Overall navigating around on the app is straight-forward and there are clear indicators of where an individual is on the page. The icons are supported with text and color helps reinforce which options are available. The two biggest design flaws are the size and placement of the ad bar, and that the individual settings menu and alerts menu are hard to see compared with the layout of the rest of the app’s design.

To fix the issue, the NJ transit app could either include these options at the bottom alongside the other main options. Or, it could move the placement of the ads banner to below the main stacked menu and make a clean space indicating the menu bar at the top and bottom as individual grouped options.

Feedback

One of the things this app does well is give feedback wherever you are in the process. Color is used to indicate which tool you’re on from the bottom bar, regardless of the option you select from the home page vertical menu. 

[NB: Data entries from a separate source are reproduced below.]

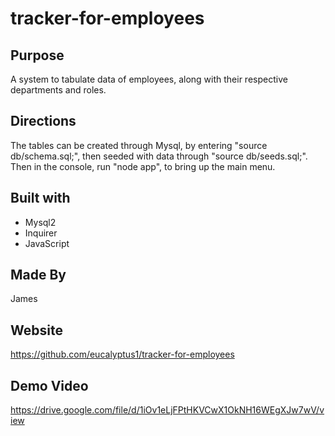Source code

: # tracker-for-employees

## Purpose
A system to tabulate data of employees, along with their respective departments and roles.

## Directions
The tables can be created through Mysql, by entering "source db/schema.sql;", then seeded with data through "source db/seeds.sql;". Then in the console, run "node app", to bring up the main menu.

## Built with
* Mysql2
* Inquirer
* JavaScript

## Made By
James

## Website
https://github.com/eucalyptus1/tracker-for-employees

## Demo Video
https://drive.google.com/file/d/1iOv1eLjFPtHKVCwX1OkNH16WEgXJw7wV/view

Pop-up notifications are included through the experience to alert when something about the selected menu option either should be known by the user, or is inaccessible to the user. For example, when selecting the notification (bell icon) on the top bar, the user is met with a pop-up indicating there are no alerts for their tickets at that time. To continue on with the journey there is a clear ‘OK’ button to press to acknowledge that you’ve seen the notification. 

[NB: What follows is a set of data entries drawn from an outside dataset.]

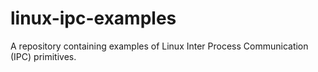 # linux-ipc-examples

A repository containing examples of Linux Inter Process Communication (IPC)
primitives.

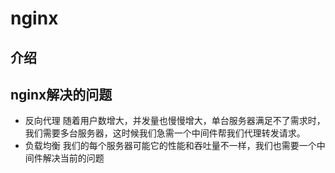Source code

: # nginx

## 介绍

## nginx解决的问题
+ 反向代理
随着用户数增大，并发量也慢慢增大，单台服务器满足不了需求时，我们需要多台服务器，这时候我们急需一个中间件帮我们代理转发请求。
+ 负载均衡
我们的每个服务器可能它的性能和吞吐量不一样，我们也需要一个中间件解决当前的问题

In sub-menus, the icon on the bottom of the bar remains blue to indicate that you’re on the active page and sub-menu options are highlighted and have orange text, to indicate which of the possible menus you are looking at. 

Mapping:

One of the clearest parts of this app is the use of icons with text to indicate where a user would need to go to accommodate their commute. Related options are grouped together and, aside from the top-bar which was addressed in the last section, read in a top-to-bottom and left-to-right format. 

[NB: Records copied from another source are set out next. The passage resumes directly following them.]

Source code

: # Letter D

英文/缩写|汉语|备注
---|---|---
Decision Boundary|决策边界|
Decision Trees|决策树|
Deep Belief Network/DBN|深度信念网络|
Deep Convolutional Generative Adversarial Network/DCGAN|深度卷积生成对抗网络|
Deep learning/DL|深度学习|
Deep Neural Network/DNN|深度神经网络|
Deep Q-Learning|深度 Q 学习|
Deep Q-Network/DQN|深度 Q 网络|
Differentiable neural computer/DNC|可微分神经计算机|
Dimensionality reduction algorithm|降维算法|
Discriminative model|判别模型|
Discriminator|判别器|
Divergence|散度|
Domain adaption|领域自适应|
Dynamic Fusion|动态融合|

However the design falls short once a user moves beyond the home page and goes through the steps to look up the schedule or to purchase a ticker of the bus, train or light rail. 

Take buying a ticket, for example. From the home page, selecting ‘Buy tickets’ is simple. Then, a user is prompted to select from Rail, Bus, Light rail, or Special Promotion. A user with knowledge of the NJ transit system can continue down this path, but new users may lack the knowledge of which form of transit makes the most sense for them and it is still unclear what the cost of a ticket would be. 

A reasonable step could be to then select the ‘Rider tools’ option from the menu bar at the bottom of the app, which could then offer the option of ‘Trip Planner’ to the user. That option allows the user to search by station, by address, or by location. Searching by location gives users a static list of stations, presumably those closest to them. Without a visual aid, it’s unclear how far these stations are, where they are in proximity to the user and how long it would take to get between them.

A possible solution would be to integrate an interactive map that showed users where stations were and allowed them to explore based on their current location or by station name. Maintaining the stations in a static list presumes the users may be more experienced than they are in reality and reduces the likelihood that someone, unless necessary, will continue to use the app to plan or figure out their commutes.

Skeuomorphism: 

Another prominent design feature throughout the app is the use of icons that look like the thing they would be in real life. Every single menu icon could be readable without the text. The addition of text with menu options reinforces the useability of each page and allows users of different backgrounds to interact with the interface.

Overall experience:

Overall, the design is relatively clean, simple and straightforward. The user of banner ads and lack of interactive map adds clunkiness and requires a level of previous knowledge that may hinder a potential user.